You may recall that the Nifty Metal index was one of the top outperformers when we published the sectoral analysis a few weeks ago. But the Metal index has displayed signs of underperformance lately and has slipped in the ranking order. The Metal index is now underperforming in the short-term and medium term while the long-term outperformance is still intact. This suggests that the sector is losing this sheen and could be avoided until there are fresh signs of outperformance.
Nifty Bank and Nifty IT index are also displaying signs of outperformance and these are the ones to focus on if there is recovery in the Nifty 50 index.
The sectors with bottom scores such as Energy, FMCG and MNC are the ones that should be ignored.
Download and keep this Excel sheet open. The table in this sheet captures the performance of each sectoral index versus others. We consider the 19 sectoral indices offered by the National Stock Exchange.
The table linked above is based on a 0.75% box size. Think of the table as an arm-wrestling match between each sectoral index against its rivals, with the total score being provided. Another way to interpret this is to view it as a round-robin contest in an IPL T-20 tournament where each team competes with every other team in the play-offs.
If you notice, Nifty Auto is right at the top indicating that this index is outperforming all other sectoral indices on a relative basis too, including the Nifty 50. The Nifty Auto sector would therefore be the one to focus on, when there is a recovery in the Nifty 50 index.
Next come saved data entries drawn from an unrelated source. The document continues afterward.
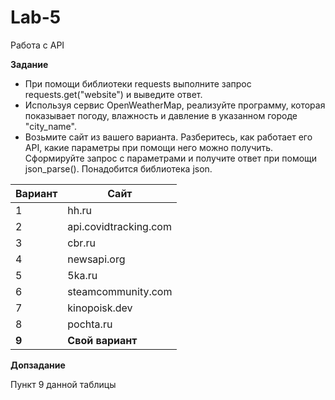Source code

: # Lab-5
Работа с API

**Задание**

* При помощи библиотеки requests выполните запрос requests.get("website") и выведите ответ.
* Используя сервис OpenWeatherMap, реализуйте программу, которая показывает погоду, влажность и давление в указанном городе "city_name".
* Возьмите сайт из вашего варианта. Разберитесь, как работает его API, какие параметры при помощи него можно получить. Сформируйте запрос с параметрами и получите ответ при помощи json_parse(). Понадобится библиотека json.

| Вариант | Сайт |
| ------- | ---- |
| 1 | hh.ru |
| 2 | api.covidtracking.com |
| 3 | cbr.ru |
| 4 | newsapi.org |
| 5 | 5ka.ru |
| 6 | steamcommunity.com|
| 7 | kinopoisk.dev |
| 8 | pochta.ru |
| **9** | **Свой вариант** |

**Допзадание**

Пункт 9 данной таблицы
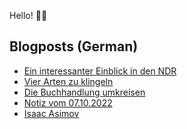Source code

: Hello! 👋🏻

## Blogposts (German)
<!-- BLOG-POST-LIST:START -->
- [Ein interessanter Einblick in den NDR](https://maurice-renck.de/de/notes/2022/ein-interessanter-einblick-in-den-ndr)
- [Vier Arten zu klingeln](https://maurice-renck.de/de/blog/2022/vier-arten-zu-klingeln)
- [Die Buchhandlung umkreisen](https://maurice-renck.de/de/blog/2022/die-buchhandlung-umkreisen)
- [Notiz vom 07.10.2022](https://maurice-renck.de/de/notes/2022/1665141573)
- [Isaac Asimov](https://maurice-renck.de/de/notes/2022/isaac-asimov)
<!-- BLOG-POST-LIST:END -->

<!--
**mauricerenck/mauricerenck** is a ✨ _special_ ✨ repository because its `README.md` (this file) appears on your GitHub profile.

Here are some ideas to get you started:

- 🔭 I’m currently working on ...
- 🌱 I’m currently learning ...
- 👯 I’m looking to collaborate on ...
- 🤔 I’m looking for help with ...
- 💬 Ask me about ...
- 📫 How to reach me: ...
- 😄 Pronouns: ...
- ⚡ Fun fact: ...
-->
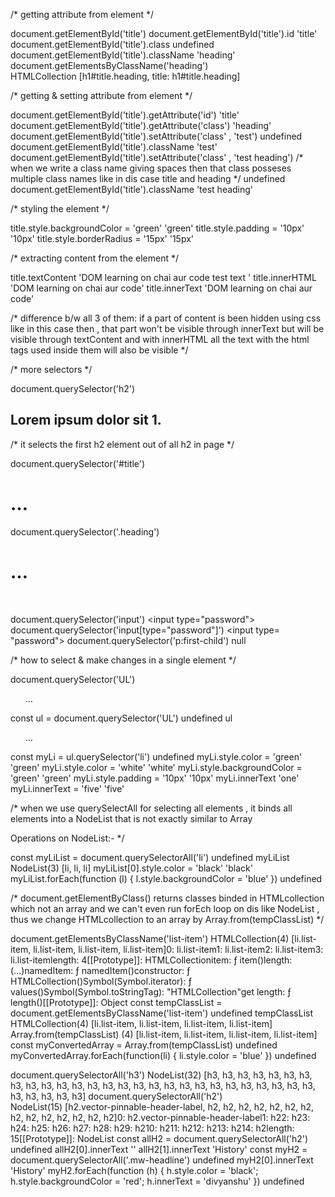 /* getting attribute from element */

document.getElementById('title')
document.getElementById('title').id
'title'
document.getElementById('title').class
undefined
document.getElementById('title').className
'heading'
document.getElementsByClassName('heading')
HTMLCollection [h1#title.heading, title: h1#title.heading]

/* getting & setting attribute from element */

document.getElementById('title').getAttribute('id')
'title'
document.getElementById('title').getAttribute('class')
'heading'
document.getElementById('title').setAttribute('class' , 'test')
undefined
document.getElementById('title').className
'test'
document.getElementById('title').setAttribute('class' , 'test heading')
/* when we write a class name giving spaces then that class posseses multiple class names like in dis case title and heading */
undefined
document.getElementById('title').className
'test heading'

/* styling the element */

title.style.backgroundColor = 'green'
'green'
title.style.padding = '10px'
'10px'
title.style.borderRadius = '15px'
'15px'

/* extracting content from the element */

title.textContent
'DOM learning on chai aur code test text '
title.innerHTML
'DOM learning on chai aur code<span style="display: none;"> test text </span>'
title.innerText
'DOM learning on chai aur code'

/*  difference b/w all 3 of them:
if a part of content is been hidden using css like in this case then , that part won't be visible through innerText but will be visible through textContent  and with innerHTML all the text with the html tags used inside them will also be visible  */


/* more selectors */

document.querySelector('h2')
<h2>​Lorem ipsum dolor sit 1.​</h2>
​
/* it selects the first h2 element out of all h2 in page */

document.querySelector('#title')
<h1 id=​"title" class=​"heading">​…​</h1>​
document.querySelector('.heading')
<h1 id=​"title" class=​"heading">​…​</h1>​

document.querySelector('input')
<input type=​"password">​
document.querySelector('input[type="password"]')
<input type=​"password">​
document.querySelector('p:first-child')
null

/* how to select & make changes in a single element */

document.querySelector('UL')
<ul>​…​</ul>​
const ul = document.querySelector('UL')
undefined
ul
<ul>​…​</ul>​
const myLi = ul.querySelector('li')
undefined
myLi.style.color = 'green'
'green'
myLi.style.color = 'white'
'white'
myLi.style.backgroundColor = 'green'
'green'
myLi.style.padding = '10px'
'10px'
myLi.innerText
'one'
myLi.innerText = 'five'
'five'

/* when we use querySelectAll for selecting all elements , it binds all elements into a NodeList that is not exactly similar to Array

Operations on NodeList:- */

const myLiList = document.querySelectorAll('li')
undefined
myLiList
NodeList(3) [li, li, li]
myLiList[0].style.color = 'black'
'black'
myLiList.forEach(function (l) {
    l.style.backgroundColor = 'blue'
})
undefined

/* document.getElementByClass() returns classes binded in HTMLcollection which not an array and we can't even run forEch loop on dis like NodeList , thus we change HTMLcollection to an array by 
Array.from(tempClassList) */

document.getElementsByClassName('list-item')
HTMLCollection(4) [li.list-item, li.list-item, li.list-item, li.list-item]0: li.list-item1: li.list-item2: li.list-item3: li.list-itemlength: 4[[Prototype]]: HTMLCollectionitem: ƒ item()length: (...)namedItem: ƒ namedItem()constructor: ƒ HTMLCollection()Symbol(Symbol.iterator): ƒ values()Symbol(Symbol.toStringTag): "HTMLCollection"get length: ƒ length()[[Prototype]]: Object
const tempClassList = document.getElementsByClassName('list-item') 
undefined
tempClassList
HTMLCollection(4) [li.list-item, li.list-item, li.list-item, li.list-item]
Array.from(tempClassList)
(4) [li.list-item, li.list-item, li.list-item, li.list-item]
const myConvertedArray = Array.from(tempClassList)
undefined
myConvertedArray.forEach(function(li) {
    li.style.color = 'blue'
})
undefined



document.querySelectorAll('h3')
NodeList(32) [h3, h3, h3, h3, h3, h3, h3, h3, h3, h3, h3, h3, h3, h3, h3, h3, h3, h3, h3, h3, h3, h3, h3, h3, h3, h3, h3, h3, h3, h3, h3, h3]
document.querySelectorAll('h2')
NodeList(15) [h2.vector-pinnable-header-label, h2, h2, h2, h2, h2, h2, h2, h2, h2, h2, h2, h2, h2, h2]0: h2.vector-pinnable-header-label1: h22: h23: h24: h25: h26: h27: h28: h29: h210: h211: h212: h213: h214: h2length: 15[[Prototype]]: NodeList
const allH2 = document.querySelectorAll('h2')
undefined
allH2[0].innerText
''
allH2[1].innerText
'History'
const myH2 =  document.querySelectorAll('.mw-headline')
undefined
myH2[0].innerText
'History'
myH2.forEach(function (h) {
    h.style.color = 'black';
    h.style.backgroundColor = 'red';
    h.innerText = 'divyanshu'
})
undefined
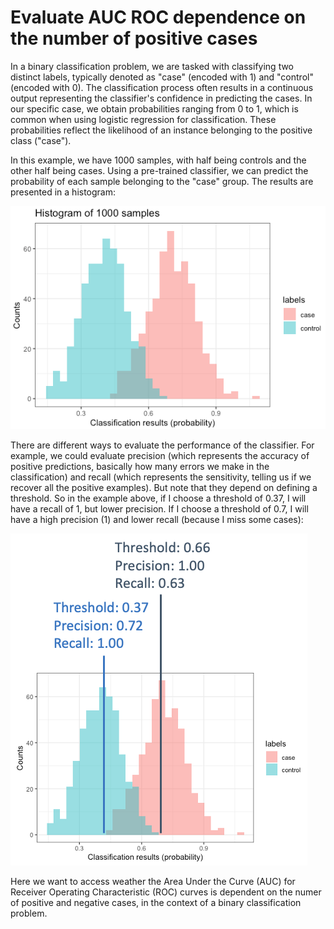# Evaluate AUC ROC dependence on the number of positive cases

In a binary classification problem, we are tasked with classifying two distinct labels, typically denoted as "case" (encoded with 1) and "control" (encoded with 0). The classification process often results in a continuous output representing the classifier's confidence in predicting the cases. In our specific case, we obtain probabilities ranging from 0 to 1, which is common when using logistic regression for classification. These probabilities reflect the likelihood of an instance belonging to the positive class ("case").

In this example, we have 1000 samples, with half being controls and the other half being cases. Using a pre-trained classifier, we can predict the probability of each sample belonging to the "case" group. The results are presented in a histogram:

![alt text](https://raw.githubusercontent.com/AlessioMilanese/evaluate_AUC/main/plots/figure1.png)

There are different ways to evaluate the performance of the classifier. For example, we could evaluate precision (which represents the accuracy of positive predictions, basically how many errors we make in the classification) and recall (which represents the sensitivity, telling us if we recover all the positive examples). But note that they depend on defining a threshold. So in the example above, if I choose a threshold of 0.37, I will have a recall of 1, but lower precision. If I choose a threshold of 0.7, I will have a high precision (1) and lower recall (because I miss some cases):

![alt text](https://raw.githubusercontent.com/AlessioMilanese/evaluate_AUC/main/plots/figure2.png)

Here we want to access weather the Area Under the Curve (AUC) for Receiver Operating Characteristic (ROC) curves is dependent on the numer of positive and negative cases, in the context of a binary classification problem. 
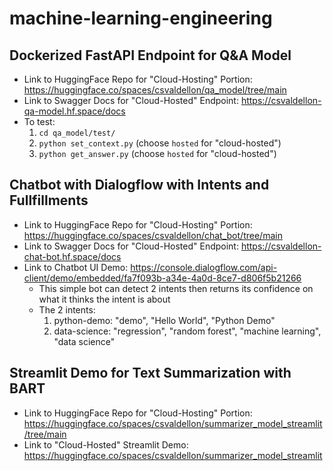 # machine-learning-engineering

## Dockerized FastAPI Endpoint for Q&A Model

- Link to HuggingFace Repo for "Cloud-Hosting" Portion: https://huggingface.co/spaces/csvaldellon/qa_model/tree/main
- Link to Swagger Docs for "Cloud-Hosted" Endpoint: https://csvaldellon-qa-model.hf.space/docs
- To test:
    1. `cd qa_model/test/`
    2. `python set_context.py` (choose `hosted` for "cloud-hosted")
    3. `python get_answer.py` (choose `hosted` for "cloud-hosted")

## Chatbot with Dialogflow with Intents and Fullfillments

- Link to HuggingFace Repo for "Cloud-Hosting" Portion: https://huggingface.co/spaces/csvaldellon/chat_bot/tree/main
- Link to Swagger Docs for "Cloud-Hosted" Endpoint: https://csvaldellon-chat-bot.hf.space/docs
- Link to Chatbot UI Demo: https://console.dialogflow.com/api-client/demo/embedded/fa7f093b-a34e-4a0d-8ce7-d806f5b21266
    - This simple bot can detect 2 intents then returns its confidence on what it thinks the intent is about
    - The 2 intents:
        1. python-demo: "demo", "Hello World", "Python Demo"
        2. data-science: "regression", "random forest", "machine learning", "data science"

## Streamlit Demo for Text Summarization with BART

- Link to HuggingFace Repo for "Cloud-Hosting" Portion: https://huggingface.co/spaces/csvaldellon/summarizer_model_streamlit/tree/main
- Link to "Cloud-Hosted" Streamlit Demo: https://huggingface.co/spaces/csvaldellon/summarizer_model_streamlit
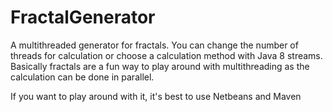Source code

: FractalGenerator
================

A multithreaded generator for fractals.
You can change the number of threads for calculation or choose a calculation
 method with Java 8 streams.
Basically fractals are a fun way to play around with multithreading as the calculation can be done in parallel.

If you want to play around with it, it's best to use Netbeans and Maven

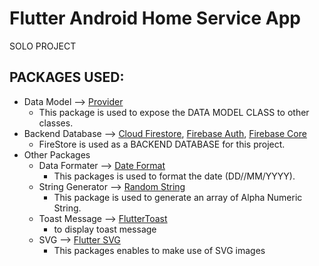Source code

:# Flutter Android Home Service App

SOLO PROJECT

## PACKAGES USED:
  - Data Model --> [Provider](https://pub.dev/packages/provider)
      - This package is used to expose the DATA MODEL CLASS to other classes.
  - Backend Database --> [Cloud Firestore](https://pub.dev/packages/cloud_firestore), [Firebase Auth](https://pub.dev/packages/firebase_auth), [Firebase Core](https://pub.dev/packages/firebase_core)
      - FireStore is used as a BACKEND DATABASE  for this project.
  - Other Packages
      - Data Formater --> [Date Format](https://pub.dev/packages/date_format)
          - This packages is used to format the date (DD//MM/YYYY).
      - String Generator --> [Random String](https://pub.dev/packages/random_string)
          - This package is used to generate an array of Alpha Numeric String.
      - Toast Message --> [FlutterToast](https://pub.dev/packages/fluttertoast)
          - to display toast message
      - SVG --> [Flutter SVG](https://pub.dev/packages/flutter_svg)
          - This packages enables to make use of SVG images

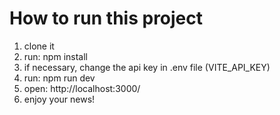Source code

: # How to run this project

1. clone it
2. run: npm install
3. if necessary, change the api key in .env file (VITE_API_KEY)
4. run: npm run dev
5. open: http://localhost:3000/
6. enjoy your news!
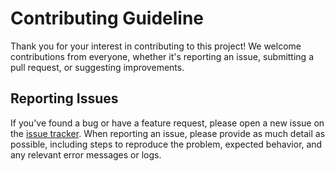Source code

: # Contributing Guideline

Thank you for your interest in contributing to this project! We welcome contributions from everyone, whether it's reporting an issue, submitting a pull request, or suggesting improvements.

## Reporting Issues
If you've found a bug or have a feature request, please open a new issue on the [issue tracker](https://github.com/metacontract/mc/issues). When reporting an issue, please provide as much detail as possible, including steps to reproduce the problem, expected behavior, and any relevant error messages or logs.
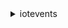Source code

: <details>

<summary>
iotevents
</summary>

- <details><summary>create-alarm-model</summary>

  * --alarm-model-name
  * --alarm-model-description
  * --role-arn
  * --tags
  * --key
  * --severity
  * --alarm-rule
  * --alarm-notification
  * --alarm-event-actions
  * --alarm-capabilities
  * --cli-input-json
  * --cli-input-yaml
  * --generate-cli-skeleton


- <details><summary>create-detector-model</summary>

  * --detector-model-name
  * --detector-model-definition
  * --detector-model-description
  * --key
  * --role-arn
  * --tags
  * --evaluation-method
  * --cli-input-json
  * --cli-input-yaml
  * --generate-cli-skeleton


- <details><summary>create-input</summary>

  * --input-name
  * --input-description
  * --input-definition
  * --tags
  * --cli-input-json
  * --cli-input-yaml
  * --generate-cli-skeleton


- <details><summary>delete-alarm-model</summary>

  * --alarm-model-name
  * --cli-input-json
  * --cli-input-yaml
  * --generate-cli-skeleton


- <details><summary>delete-detector-model</summary>

  * --detector-model-name
  * --cli-input-json
  * --cli-input-yaml
  * --generate-cli-skeleton


- <details><summary>delete-input</summary>

  * --input-name
  * --cli-input-json
  * --cli-input-yaml
  * --generate-cli-skeleton


- <details><summary>describe-alarm-model</summary>

  * --alarm-model-name
  * --alarm-model-version
  * --cli-input-json
  * --cli-input-yaml
  * --generate-cli-skeleton


- <details><summary>describe-detector-model</summary>

  * --detector-model-name
  * --detector-model-version
  * --cli-input-json
  * --cli-input-yaml
  * --generate-cli-skeleton


- <details><summary>describe-detector-model-analysis</summary>

  * --analysis-id
  * --cli-input-json
  * --cli-input-yaml
  * --generate-cli-skeleton


- <details><summary>describe-input</summary>

  * --input-name
  * --cli-input-json
  * --cli-input-yaml
  * --generate-cli-skeleton


- <details><summary>describe-logging-options</summary>

  * --cli-input-json
  * --cli-input-yaml
  * --generate-cli-skeleton


- <details><summary>get-detector-model-analysis-results</summary>

  * --analysis-id
  * --next-token
  * --max-results
  * --cli-input-json
  * --cli-input-yaml
  * --generate-cli-skeleton


- <details><summary>help</summary>

  * 


- <details><summary>list-alarm-models</summary>

  * --next-token
  * --max-results
  * --cli-input-json
  * --cli-input-yaml
  * --generate-cli-skeleton


- <details><summary>list-alarm-model-versions</summary>

  * --alarm-model-name
  * --next-token
  * --max-results
  * --cli-input-json
  * --cli-input-yaml
  * --generate-cli-skeleton


- <details><summary>list-detector-models</summary>

  * --next-token
  * --max-results
  * --cli-input-json
  * --cli-input-yaml
  * --generate-cli-skeleton


- <details><summary>list-detector-model-versions</summary>

  * --detector-model-name
  * --next-token
  * --max-results
  * --cli-input-json
  * --cli-input-yaml
  * --generate-cli-skeleton


- <details><summary>list-input-routings</summary>

  * --input-identifier
  * --max-results
  * --next-token
  * --cli-input-json
  * --cli-input-yaml
  * --generate-cli-skeleton


- <details><summary>list-inputs</summary>

  * --next-token
  * --max-results
  * --cli-input-json
  * --cli-input-yaml
  * --generate-cli-skeleton


- <details><summary>list-tags-for-resource</summary>

  * --resource-arn
  * --cli-input-json
  * --cli-input-yaml
  * --generate-cli-skeleton


- <details><summary>put-logging-options</summary>

  * --logging-options
  * --cli-input-json
  * --cli-input-yaml
  * --generate-cli-skeleton


- <details><summary>start-detector-model-analysis</summary>

  * --detector-model-definition
  * --cli-input-json
  * --cli-input-yaml
  * --generate-cli-skeleton


- <details><summary>tag-resource</summary>

  * --resource-arn
  * --tags
  * --cli-input-json
  * --cli-input-yaml
  * --generate-cli-skeleton


- <details><summary>untag-resource</summary>

  * --resource-arn
  * --tag-keys
  * --cli-input-json
  * --cli-input-yaml
  * --generate-cli-skeleton


- <details><summary>update-alarm-model</summary>

  * --alarm-model-name
  * --alarm-model-description
  * --role-arn
  * --severity
  * --alarm-rule
  * --alarm-notification
  * --alarm-event-actions
  * --alarm-capabilities
  * --cli-input-json
  * --cli-input-yaml
  * --generate-cli-skeleton


- <details><summary>update-detector-model</summary>

  * --detector-model-name
  * --detector-model-definition
  * --detector-model-description
  * --role-arn
  * --evaluation-method
  * --cli-input-json
  * --cli-input-yaml
  * --generate-cli-skeleton


- <details><summary>update-input</summary>

  * --input-name
  * --input-description
  * --input-definition
  * --cli-input-json
  * --cli-input-yaml
  * --generate-cli-skeleton


</details>

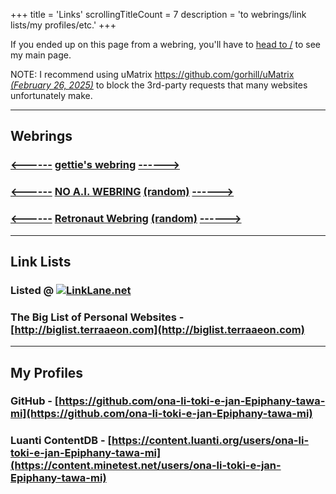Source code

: +++
title               = 'Links'
scrollingTitleCount = 7
description         = 'to webrings/link lists/my profiles/etc.'
+++

If you ended up on this page from a webring, you'll have to [head to /](/) to
see my main page.

NOTE: I recommend using uMatrix
[https://github.com/gorhill/uMatrix *(February 26, 2025)*](https://github.com/gorhill/uMatrix)
to block the 3rd-party requests that many websites unfortunately make.

---

## Webrings

### [<------](https://webring.getimiskon.xyz/paltepuk/prev) [gettie's webring](https://webring.getimiskon.xyz) [------>](https://webring.getimiskon.xyz/paltepuk/next)

### [<------](https://baccyflap.com/noai/?prv&s=pal) [NO A.I. WEBRING](https://baccyflap.com/noai) [(random)](https://baccyflap.com/noai/?rnd) [------>](https://baccyflap.com/noai/?nxt&s=pal)

### [<------](https://webring.dinhe.net/prev/https://paltepuk.xyz/links) [Retronaut Webring](https://webring.dinhe.net) [(random)](https://webring.dinhe.net/random) [------>](https://webring.dinhe.net/next/https://paltepuk.xyz/links)

---

## Link Lists

### Listed @ [![LinkLane.net](/web-buttons/linklane.net.webp)](https://linklane.net)

### The Big List of Personal Websites - [http://biglist.terraaeon.com](http://biglist.terraaeon.com)

---

## My Profiles

### GitHub - [https://github.com/ona-li-toki-e-jan-Epiphany-tawa-mi](https://github.com/ona-li-toki-e-jan-Epiphany-tawa-mi)

### Luanti ContentDB - [https://content.luanti.org/users/ona-li-toki-e-jan-Epiphany-tawa-mi](https://content.minetest.net/users/ona-li-toki-e-jan-Epiphany-tawa-mi)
The Nifty PSE, CPSE, PSU Bank & Realty Sectors are at the bottom of the table suggesting that they are underperforming against most other sectors. You may recall that in the previous post, the PSE, CPSE & PSU Banks were displaying early signs of promise but that seems to have faded away now. These sectors are the ones to avoid from a short-term perspective of 8-12 weeks.
To summarise, we have used a dual approach to assess sectoral performance.
- The first table captures the performance of each sector in relation to the Nifty 50 index.
- The second table is the round-robin format where each sector is pitted against every other sector to assess the final tally.
- Focus on the common sectors that figure at the top of both tables to identify strong outperformers.
- Sectors such as Nifty Auto, IT and Nifty Bank fall in this category. Focus on these sectors in the short-term (8-12 weeks). But to do this, wait until Nifty 50 shows signs of uptrend.
- Sectors such as Nifty Energy, PSE & CPSE are at the bottom half in both tables. Hence, avoid these from the short-term (8-12 weeks) perspective.
- There are a few sectors that are interestingly poised. The list includes FMCG, Consumption & Pharma. These sectors are outperforming most other sectors in the recent past. But their overall performance in multiple time frames (refer the first table) is not that promising.
- Keep an eye on FMCG, Consumption and Pharma. These could be the dark horse sectors if the recent outperformance persists.